Normalement la situation se débloque en quelques séances mais il arrive que certains enfants soient particulièrement fermés. Cela m’est arrivé. J’ai pris le parti de la bienveillance en proposant à l’élève de lui faire des suggestions et elle devait dire si cela lui convenait en faisant oui ou non de la tête , j’écrivais donc une phrase que j’avais moi-même prononcée ( en notant bien que c’était moi qui l’avait dite). Suite à plusieurs séances, j’ai choisi délibérément de me tromper pour la faire réagir, ce qui fut le cas et c’est ainsi qu’elle a fini par accepter de parler.
Pas toujours facile d’écrire ce qui est dit ?
Contrairement au bilan langage (proposé chaque trimestre), ce travail sur le langage s’attache aux objectifs langagiers suivants : les pronoms, les temps et la complexification. Il n’est pas question de l’articulation même si en utilisant le feed back, l’enseignant permet à l’élève de se réapproprier sa phrase et éventuellement de corriger sa prononciation. Ainsi l’enseignant écrit les phrases qu’il entend en ne reproduisant pas les défauts d’élocution ( z’ai un banon devient j’ai un ballon), c’est important parce que cet album langage va être repris avec l’enseignant , avec la famille qui lira à l’enfant et il aura besoin d’entendre ce qu’il a dit de manière corrigée, seule la syntaxe est gardée , y compris si elle n’est pas correcte ( moi jouer au ballon). La syntaxe est conservée parce que c’est elle qui intéresse et que l’évolution doit être visible.
C’est difficile de parler à l’élève en pensant à l’objectif langagier recherché ?

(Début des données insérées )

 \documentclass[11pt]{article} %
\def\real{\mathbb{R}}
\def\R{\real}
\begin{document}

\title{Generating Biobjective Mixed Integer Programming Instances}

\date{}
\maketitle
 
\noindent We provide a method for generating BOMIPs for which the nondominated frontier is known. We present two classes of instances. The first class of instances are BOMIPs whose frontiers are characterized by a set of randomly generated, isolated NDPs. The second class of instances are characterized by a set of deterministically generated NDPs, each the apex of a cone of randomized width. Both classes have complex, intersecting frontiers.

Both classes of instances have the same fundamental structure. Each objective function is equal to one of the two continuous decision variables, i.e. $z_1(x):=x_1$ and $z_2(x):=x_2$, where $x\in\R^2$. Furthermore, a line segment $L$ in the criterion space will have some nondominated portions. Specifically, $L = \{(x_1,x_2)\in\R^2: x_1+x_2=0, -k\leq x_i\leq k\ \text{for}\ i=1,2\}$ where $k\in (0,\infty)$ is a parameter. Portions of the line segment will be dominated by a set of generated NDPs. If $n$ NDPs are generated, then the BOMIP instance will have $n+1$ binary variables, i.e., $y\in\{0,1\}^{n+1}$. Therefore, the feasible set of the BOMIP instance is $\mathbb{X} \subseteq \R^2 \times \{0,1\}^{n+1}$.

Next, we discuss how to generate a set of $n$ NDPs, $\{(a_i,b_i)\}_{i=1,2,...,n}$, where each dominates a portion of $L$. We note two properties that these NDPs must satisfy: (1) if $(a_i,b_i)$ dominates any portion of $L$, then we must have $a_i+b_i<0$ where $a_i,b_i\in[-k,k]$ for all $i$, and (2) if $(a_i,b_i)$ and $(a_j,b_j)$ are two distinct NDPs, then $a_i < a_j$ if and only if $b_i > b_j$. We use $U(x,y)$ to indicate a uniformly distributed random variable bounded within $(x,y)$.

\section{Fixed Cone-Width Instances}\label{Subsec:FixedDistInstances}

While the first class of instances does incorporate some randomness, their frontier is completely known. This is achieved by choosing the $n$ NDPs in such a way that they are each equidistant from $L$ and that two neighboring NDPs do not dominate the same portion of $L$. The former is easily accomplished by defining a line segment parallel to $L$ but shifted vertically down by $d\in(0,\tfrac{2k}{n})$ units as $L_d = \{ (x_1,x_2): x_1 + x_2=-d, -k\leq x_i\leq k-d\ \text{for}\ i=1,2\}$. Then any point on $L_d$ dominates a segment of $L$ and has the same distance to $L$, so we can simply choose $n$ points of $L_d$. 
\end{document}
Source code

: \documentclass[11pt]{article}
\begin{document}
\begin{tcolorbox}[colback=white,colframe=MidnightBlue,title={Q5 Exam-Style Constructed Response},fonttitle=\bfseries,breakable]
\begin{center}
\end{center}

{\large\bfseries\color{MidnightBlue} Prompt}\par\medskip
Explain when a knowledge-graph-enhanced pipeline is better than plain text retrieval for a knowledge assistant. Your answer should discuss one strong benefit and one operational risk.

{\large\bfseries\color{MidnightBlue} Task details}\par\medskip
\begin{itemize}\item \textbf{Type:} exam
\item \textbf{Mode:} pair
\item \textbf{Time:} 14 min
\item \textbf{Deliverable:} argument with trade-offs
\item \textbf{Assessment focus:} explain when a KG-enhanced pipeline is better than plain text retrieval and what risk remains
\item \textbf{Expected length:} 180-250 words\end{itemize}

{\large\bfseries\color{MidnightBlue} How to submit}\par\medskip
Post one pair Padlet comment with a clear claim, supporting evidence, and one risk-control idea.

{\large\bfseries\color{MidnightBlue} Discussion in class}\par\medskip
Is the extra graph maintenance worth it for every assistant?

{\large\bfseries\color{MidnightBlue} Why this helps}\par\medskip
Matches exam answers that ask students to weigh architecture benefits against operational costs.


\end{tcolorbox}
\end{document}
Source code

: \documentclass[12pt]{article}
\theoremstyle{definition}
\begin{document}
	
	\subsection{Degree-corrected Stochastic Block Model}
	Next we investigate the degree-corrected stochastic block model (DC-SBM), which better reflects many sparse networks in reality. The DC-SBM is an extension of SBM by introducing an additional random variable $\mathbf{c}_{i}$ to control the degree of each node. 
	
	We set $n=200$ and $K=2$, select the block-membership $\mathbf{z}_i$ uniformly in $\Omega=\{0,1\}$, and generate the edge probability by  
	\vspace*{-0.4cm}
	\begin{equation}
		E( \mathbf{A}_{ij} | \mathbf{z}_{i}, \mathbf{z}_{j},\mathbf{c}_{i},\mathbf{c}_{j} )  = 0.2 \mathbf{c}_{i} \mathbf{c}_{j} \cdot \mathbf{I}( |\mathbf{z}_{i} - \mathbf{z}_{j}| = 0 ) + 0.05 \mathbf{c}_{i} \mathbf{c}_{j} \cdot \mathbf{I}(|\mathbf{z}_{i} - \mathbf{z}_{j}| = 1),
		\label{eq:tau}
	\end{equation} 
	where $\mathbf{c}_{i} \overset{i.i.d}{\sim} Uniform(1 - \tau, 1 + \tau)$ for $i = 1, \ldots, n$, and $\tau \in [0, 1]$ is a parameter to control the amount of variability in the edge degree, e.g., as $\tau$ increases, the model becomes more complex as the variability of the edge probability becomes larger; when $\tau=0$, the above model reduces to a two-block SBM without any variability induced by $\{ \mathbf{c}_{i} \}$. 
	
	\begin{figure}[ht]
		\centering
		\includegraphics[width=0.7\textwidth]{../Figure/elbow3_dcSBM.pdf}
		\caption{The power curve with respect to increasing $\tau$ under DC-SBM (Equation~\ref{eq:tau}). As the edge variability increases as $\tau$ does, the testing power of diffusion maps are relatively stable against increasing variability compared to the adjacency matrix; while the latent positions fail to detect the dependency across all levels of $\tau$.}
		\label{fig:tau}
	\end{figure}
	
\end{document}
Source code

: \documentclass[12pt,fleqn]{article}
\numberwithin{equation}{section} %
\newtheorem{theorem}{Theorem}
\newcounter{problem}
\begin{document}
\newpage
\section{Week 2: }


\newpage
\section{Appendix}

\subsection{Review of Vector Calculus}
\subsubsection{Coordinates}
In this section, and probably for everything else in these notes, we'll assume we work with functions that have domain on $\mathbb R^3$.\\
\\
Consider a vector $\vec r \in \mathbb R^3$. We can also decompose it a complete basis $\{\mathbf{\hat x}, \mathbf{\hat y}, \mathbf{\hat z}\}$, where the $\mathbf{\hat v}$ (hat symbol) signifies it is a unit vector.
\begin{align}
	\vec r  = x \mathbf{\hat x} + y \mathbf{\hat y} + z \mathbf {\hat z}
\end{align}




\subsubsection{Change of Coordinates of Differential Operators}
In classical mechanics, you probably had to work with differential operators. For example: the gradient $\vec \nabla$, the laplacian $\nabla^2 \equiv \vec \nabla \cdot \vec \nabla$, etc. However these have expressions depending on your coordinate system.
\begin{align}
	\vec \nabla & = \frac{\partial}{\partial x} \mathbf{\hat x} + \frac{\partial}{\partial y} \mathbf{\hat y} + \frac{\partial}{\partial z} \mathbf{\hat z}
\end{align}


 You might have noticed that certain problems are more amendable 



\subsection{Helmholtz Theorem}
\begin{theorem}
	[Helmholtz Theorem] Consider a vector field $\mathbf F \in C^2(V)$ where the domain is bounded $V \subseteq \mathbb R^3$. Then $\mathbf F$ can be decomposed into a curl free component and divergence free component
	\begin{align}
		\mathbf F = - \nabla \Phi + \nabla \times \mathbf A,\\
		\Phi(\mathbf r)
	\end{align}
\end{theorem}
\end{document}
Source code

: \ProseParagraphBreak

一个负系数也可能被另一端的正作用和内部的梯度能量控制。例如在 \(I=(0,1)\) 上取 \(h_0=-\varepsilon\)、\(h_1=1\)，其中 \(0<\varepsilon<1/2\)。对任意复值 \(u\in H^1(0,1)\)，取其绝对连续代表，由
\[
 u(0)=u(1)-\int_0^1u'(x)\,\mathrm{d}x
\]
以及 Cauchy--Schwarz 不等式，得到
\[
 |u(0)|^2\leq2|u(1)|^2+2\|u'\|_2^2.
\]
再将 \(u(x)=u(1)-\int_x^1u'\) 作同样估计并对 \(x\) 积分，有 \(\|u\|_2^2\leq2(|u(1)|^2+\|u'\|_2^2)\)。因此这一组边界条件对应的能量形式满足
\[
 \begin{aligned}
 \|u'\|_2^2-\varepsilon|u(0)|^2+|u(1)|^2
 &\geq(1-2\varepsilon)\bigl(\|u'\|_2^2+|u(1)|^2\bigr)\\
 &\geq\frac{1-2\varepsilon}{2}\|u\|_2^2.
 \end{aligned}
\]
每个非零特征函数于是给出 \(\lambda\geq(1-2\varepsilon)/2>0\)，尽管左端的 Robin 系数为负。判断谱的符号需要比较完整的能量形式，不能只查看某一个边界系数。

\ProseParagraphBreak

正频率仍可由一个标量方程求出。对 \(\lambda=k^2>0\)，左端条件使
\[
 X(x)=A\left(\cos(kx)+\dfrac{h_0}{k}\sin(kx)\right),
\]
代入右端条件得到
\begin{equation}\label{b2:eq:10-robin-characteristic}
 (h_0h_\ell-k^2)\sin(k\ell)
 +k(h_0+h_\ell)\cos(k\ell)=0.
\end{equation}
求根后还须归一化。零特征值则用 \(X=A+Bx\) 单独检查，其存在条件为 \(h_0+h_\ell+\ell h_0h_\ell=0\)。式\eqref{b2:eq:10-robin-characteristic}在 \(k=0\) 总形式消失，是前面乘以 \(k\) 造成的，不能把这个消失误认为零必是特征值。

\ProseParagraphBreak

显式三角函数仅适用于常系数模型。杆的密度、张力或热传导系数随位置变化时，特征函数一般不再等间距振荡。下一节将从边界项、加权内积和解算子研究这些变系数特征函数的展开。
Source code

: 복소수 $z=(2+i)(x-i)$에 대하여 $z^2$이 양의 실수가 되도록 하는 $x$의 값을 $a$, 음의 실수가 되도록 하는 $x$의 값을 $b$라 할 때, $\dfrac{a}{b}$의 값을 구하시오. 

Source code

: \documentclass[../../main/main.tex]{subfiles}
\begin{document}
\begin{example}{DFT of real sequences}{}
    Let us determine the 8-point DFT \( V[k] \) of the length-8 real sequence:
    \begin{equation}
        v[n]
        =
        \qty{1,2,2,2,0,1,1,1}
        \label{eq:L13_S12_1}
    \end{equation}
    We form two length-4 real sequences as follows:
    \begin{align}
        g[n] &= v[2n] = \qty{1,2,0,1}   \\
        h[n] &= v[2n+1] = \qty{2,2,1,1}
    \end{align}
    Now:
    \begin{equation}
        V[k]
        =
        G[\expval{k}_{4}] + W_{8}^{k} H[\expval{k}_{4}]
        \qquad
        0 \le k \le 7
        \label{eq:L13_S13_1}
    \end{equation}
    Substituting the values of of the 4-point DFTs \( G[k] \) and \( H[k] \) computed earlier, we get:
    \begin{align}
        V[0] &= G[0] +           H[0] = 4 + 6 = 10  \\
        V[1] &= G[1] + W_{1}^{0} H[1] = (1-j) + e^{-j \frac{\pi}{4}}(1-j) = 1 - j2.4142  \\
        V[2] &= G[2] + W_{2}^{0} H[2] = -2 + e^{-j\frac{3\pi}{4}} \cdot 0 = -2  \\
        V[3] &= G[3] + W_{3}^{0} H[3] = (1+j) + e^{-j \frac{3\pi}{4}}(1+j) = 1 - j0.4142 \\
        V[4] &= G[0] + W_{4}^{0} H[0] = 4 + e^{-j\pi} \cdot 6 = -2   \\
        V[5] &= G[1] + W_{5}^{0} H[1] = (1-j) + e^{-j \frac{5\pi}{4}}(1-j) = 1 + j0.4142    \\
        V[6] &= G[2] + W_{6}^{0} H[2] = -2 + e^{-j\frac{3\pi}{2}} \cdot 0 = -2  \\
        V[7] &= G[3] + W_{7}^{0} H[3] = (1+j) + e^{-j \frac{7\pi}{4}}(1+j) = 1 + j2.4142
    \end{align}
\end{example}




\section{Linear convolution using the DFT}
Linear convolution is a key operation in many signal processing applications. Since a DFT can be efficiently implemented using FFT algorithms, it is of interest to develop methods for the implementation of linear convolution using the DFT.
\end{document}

Effectivement l’enseignant fait parler l’élève en ayant en tête un objectif langagier, l’utilisation du pronom JE peut parfois prendre du temps selon les élèves. Il va donc interroger ceux-ci en cherchant à les faire parler d’eux-mêmes, Il accepte toutes les étapes : celui qui parle de lui en disant son prénom, ou moi ou bébé ou i , tout en lui faisant une proposition un peu au dessus de son niveau ( l’enfant dit : alexandre ballon – l’enseignant propose : moi j’ai un ballon) si l’élève répète après l’enseignant , celui-ci note , sinon il écrit alexandre ballon. Evidemment, pour un autre élève, il peut avoir un objectif différent si celui-ci maitrise complètement l’utilisation du pronom Je. Cela demande donc une certaine gymnastique intellectuelle qui est facilitée par la répétition de la situation.
Comment faire passer tous les élèves ?
Un temps quotidien est programmé d’environ 15/20mn , pour mon organisation, il s’agissait du temps d’atelier 1 avant la récréation. Cela permet de prendre jusqu’à 6/7élèves (c’est très variable mais les 4 élèves du début de séance ont le temps de parler). Ensuite peut se rajouter des temps pris à la sortie de sieste, pendant l’accueil du matin…. Tous les élèves parlent sur la semaine.
Voici les questions auxquelles j’ai pensé, je ne doute pas qu’il y en ait d’autres, je compte sur vous pour les trouver.